The court found that the tariffs were not allowed under a 1974 trade law.
The U.S. Court of International Trade on May 7 struck down President Donald Trump’s 10-percent global tariffs under the Trade Act of 1974.
The court ruled 2–1 in favor of small businesses and several states that contested the tariffs, which had taken effect on Feb. 24. The dissenting judge said it was premature to rule on the dispute.
The challengers had argued that the tariffs were the Trump administration’s attempt to sidestep a U.S. Supreme Court ruling that struck down the president’s tariffs levied under the International Emergency Economic Powers Act.
The tariffs consisted of temporary 10 percent value-based import duties imposed in addition to existing tariffs on most goods entering the United States from all countries.
In his February order levying the tariffs, Trump relied on Section 122 of the Trade Act, which permits duties to be imposed for as many as 150 days to remedy serious “balance of payments deficits” or combat an imminent depreciation of the U.S. dollar.

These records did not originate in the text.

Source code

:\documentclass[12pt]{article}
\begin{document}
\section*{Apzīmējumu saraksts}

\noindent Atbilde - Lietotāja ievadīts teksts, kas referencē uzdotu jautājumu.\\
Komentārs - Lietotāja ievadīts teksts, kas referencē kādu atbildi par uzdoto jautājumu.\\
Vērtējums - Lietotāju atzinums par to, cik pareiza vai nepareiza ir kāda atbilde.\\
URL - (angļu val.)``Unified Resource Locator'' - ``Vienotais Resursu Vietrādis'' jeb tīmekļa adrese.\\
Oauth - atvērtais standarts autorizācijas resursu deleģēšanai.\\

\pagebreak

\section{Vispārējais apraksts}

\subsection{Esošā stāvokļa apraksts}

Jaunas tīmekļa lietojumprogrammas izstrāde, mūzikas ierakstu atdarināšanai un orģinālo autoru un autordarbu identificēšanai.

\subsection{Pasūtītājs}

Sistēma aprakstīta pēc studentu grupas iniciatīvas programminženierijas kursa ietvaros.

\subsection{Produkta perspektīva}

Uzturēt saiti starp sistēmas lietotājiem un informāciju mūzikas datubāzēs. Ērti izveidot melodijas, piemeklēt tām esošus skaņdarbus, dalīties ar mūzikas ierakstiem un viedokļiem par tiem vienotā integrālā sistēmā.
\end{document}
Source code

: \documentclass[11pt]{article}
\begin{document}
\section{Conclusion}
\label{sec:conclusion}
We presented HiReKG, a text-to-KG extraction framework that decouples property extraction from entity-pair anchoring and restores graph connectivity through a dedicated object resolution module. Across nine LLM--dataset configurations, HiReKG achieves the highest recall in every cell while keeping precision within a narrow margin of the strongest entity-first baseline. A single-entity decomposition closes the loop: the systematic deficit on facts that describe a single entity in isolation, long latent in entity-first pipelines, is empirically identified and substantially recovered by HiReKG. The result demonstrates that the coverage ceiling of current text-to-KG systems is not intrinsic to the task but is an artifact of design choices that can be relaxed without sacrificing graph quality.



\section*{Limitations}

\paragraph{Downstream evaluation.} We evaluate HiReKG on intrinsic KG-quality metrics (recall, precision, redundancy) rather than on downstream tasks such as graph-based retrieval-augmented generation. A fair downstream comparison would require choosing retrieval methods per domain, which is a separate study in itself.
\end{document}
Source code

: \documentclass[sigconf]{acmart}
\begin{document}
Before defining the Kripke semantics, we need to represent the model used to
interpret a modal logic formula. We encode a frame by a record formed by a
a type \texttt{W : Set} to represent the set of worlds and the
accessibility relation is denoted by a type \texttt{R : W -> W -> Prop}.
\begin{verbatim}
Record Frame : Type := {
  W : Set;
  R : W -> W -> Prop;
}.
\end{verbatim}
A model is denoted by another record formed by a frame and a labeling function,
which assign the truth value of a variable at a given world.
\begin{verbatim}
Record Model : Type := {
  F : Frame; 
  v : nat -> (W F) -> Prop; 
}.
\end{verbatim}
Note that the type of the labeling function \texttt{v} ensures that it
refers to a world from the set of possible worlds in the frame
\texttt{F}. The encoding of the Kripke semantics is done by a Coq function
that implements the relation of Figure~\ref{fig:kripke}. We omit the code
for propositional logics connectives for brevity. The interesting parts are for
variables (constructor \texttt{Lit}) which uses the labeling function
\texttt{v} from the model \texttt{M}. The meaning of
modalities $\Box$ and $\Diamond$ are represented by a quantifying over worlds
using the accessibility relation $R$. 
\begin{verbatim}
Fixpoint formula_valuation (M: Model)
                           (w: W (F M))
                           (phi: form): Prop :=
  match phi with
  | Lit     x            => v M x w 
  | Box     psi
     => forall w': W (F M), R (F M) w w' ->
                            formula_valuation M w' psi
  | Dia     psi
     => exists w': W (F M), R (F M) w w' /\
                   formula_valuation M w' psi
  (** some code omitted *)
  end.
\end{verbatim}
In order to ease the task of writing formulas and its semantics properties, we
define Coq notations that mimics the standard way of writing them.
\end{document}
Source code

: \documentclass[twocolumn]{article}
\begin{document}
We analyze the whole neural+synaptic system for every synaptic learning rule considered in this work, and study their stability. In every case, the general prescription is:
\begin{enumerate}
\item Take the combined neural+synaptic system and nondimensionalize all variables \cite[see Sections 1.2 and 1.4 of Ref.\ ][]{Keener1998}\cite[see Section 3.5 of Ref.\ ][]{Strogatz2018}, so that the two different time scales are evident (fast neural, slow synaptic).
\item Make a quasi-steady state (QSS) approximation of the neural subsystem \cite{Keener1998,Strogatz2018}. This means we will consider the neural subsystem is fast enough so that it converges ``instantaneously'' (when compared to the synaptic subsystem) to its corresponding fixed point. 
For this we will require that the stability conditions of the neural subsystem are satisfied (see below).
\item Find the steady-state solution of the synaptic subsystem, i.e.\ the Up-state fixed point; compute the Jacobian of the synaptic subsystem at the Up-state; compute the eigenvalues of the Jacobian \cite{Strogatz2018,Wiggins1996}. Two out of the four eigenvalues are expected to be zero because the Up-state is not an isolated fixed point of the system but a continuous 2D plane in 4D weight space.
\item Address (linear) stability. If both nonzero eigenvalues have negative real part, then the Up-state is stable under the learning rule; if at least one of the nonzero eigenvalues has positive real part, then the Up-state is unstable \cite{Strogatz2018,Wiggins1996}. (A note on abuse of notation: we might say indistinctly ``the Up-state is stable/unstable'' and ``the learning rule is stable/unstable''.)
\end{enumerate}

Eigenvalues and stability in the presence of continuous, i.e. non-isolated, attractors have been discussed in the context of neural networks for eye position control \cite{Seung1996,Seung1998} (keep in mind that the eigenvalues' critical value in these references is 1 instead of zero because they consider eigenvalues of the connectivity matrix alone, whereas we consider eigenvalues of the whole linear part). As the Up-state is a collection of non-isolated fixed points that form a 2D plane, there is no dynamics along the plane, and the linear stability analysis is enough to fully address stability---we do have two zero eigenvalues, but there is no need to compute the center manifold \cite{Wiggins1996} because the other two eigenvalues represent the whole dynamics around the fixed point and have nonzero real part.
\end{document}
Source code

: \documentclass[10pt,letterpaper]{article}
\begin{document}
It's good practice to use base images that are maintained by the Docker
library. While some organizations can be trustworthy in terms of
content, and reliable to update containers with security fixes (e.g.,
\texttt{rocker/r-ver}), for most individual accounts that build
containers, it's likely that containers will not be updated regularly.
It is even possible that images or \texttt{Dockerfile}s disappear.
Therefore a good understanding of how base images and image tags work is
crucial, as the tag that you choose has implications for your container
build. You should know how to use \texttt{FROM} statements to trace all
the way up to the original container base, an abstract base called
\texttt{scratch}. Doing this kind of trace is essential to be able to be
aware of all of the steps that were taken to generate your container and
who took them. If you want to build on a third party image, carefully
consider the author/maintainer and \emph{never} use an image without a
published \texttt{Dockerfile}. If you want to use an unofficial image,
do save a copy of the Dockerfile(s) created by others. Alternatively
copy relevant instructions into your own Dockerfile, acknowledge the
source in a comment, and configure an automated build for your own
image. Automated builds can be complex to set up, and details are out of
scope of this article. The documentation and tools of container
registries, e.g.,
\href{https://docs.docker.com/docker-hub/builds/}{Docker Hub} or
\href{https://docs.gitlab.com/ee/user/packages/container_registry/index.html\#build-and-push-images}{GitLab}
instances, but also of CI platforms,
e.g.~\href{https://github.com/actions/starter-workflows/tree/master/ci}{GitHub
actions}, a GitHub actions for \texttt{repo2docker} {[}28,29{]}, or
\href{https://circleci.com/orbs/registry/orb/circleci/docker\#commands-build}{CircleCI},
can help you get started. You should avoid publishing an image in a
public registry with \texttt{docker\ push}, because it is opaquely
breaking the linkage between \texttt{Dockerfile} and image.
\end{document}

The federal government had argued that there was a significant balance-of-payments deficit in the form of a $1.2 trillion annual U.S. goods trade deficit, along with a current account deficit of 4 percent of the gross domestic product.
The trade court’s majority held that Trump had gone beyond what the statute allowed. It found that the tariffs were “invalid” and “unauthorized by law.”
In addition to finding the tariffs were illegal, the court issued a permanent injunction preventing the government from collecting the duties from Washington state and two companies that brought suit over the policy.
Although more than 20 states sued, the court found all but Washington lacked standing, or a close enough connection to the controversy, to justify participating in the case. The court ruled the toy company, Basic Fun, and spice importer, Burlap and Barrel, had standing.
Other companies may sue to seek relief from the tariffs, citing the trade court’s new precedent.